Just a generation ago, long-distance calls were rare and expensive. Today, a video call costs nothing, and it takes only seconds to connect.
My favorite long distance date nights
A shared virtual existence comes with speed bumps that couples may not always see coming. When communication with your partner happens over typed messaging, phone conversations and grainy video calls, and that vital information is lost, a partner can easily seem inattentive or out of sync.
But when we share daily life with a partner in person, a fuller picture emerges: We notice differences because they pop up in front of us. And in long-term relationships, we notice our partner growing and being impacted by new experiences.
4 challenges posed by long-distance relationships
Make sure you see your partner in various settings, like at work and with new friends, to know more about their daily life. Long-term couples, especially those raising a family and running a household together, have many different kinds of conversations on a given day. And if your partner makes a misstep, be patient. Long-distance phone calls, especially over WiFi, can also include a slight delay.

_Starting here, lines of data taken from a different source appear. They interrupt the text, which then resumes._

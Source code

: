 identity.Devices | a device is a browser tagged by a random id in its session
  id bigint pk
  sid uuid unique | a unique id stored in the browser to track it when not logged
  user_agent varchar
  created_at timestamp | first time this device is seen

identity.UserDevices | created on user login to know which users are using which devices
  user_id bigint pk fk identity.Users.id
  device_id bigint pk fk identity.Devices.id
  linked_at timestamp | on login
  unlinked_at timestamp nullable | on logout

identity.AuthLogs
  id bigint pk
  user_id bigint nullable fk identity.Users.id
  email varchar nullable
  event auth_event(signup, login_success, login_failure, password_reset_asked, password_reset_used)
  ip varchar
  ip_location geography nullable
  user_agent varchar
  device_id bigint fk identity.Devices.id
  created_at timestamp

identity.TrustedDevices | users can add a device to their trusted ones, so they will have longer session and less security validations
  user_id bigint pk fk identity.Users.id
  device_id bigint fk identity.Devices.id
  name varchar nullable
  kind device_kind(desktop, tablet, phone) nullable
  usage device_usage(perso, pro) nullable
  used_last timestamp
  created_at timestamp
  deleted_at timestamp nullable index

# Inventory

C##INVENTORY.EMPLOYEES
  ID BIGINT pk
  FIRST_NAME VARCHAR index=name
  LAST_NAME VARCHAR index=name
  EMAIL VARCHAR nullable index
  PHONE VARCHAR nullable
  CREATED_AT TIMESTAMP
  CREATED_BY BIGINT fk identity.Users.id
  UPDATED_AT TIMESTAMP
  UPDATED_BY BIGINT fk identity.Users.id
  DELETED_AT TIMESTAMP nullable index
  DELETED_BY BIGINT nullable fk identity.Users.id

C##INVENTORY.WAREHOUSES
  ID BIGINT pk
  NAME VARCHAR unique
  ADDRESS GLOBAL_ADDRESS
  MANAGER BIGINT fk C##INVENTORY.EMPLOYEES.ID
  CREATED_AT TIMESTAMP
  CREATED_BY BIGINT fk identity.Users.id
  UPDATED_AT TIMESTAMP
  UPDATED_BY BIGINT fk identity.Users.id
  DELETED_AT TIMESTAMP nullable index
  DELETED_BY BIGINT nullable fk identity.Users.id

If a lot of calls are marked by this frustration, couples can start associating partner interaction with annoyance and stress. On days when the tech connection is perfect, couples may have the opposite problem: Instant and free access across the miles can make us feel obligated to be in constant touch.
We may feel pressure to share all details instantly, which can be exhausting. And that also leaves no time for processing thoughts.
The beauty of writing letters, says Rhoades, was that people took time to synthesize and summarize their experiences, and found carefully chosen words. Long-distance couples who grant themselves that same time may find that they say more, with more meaning, than they do in a constant stream of dashed-off commentary.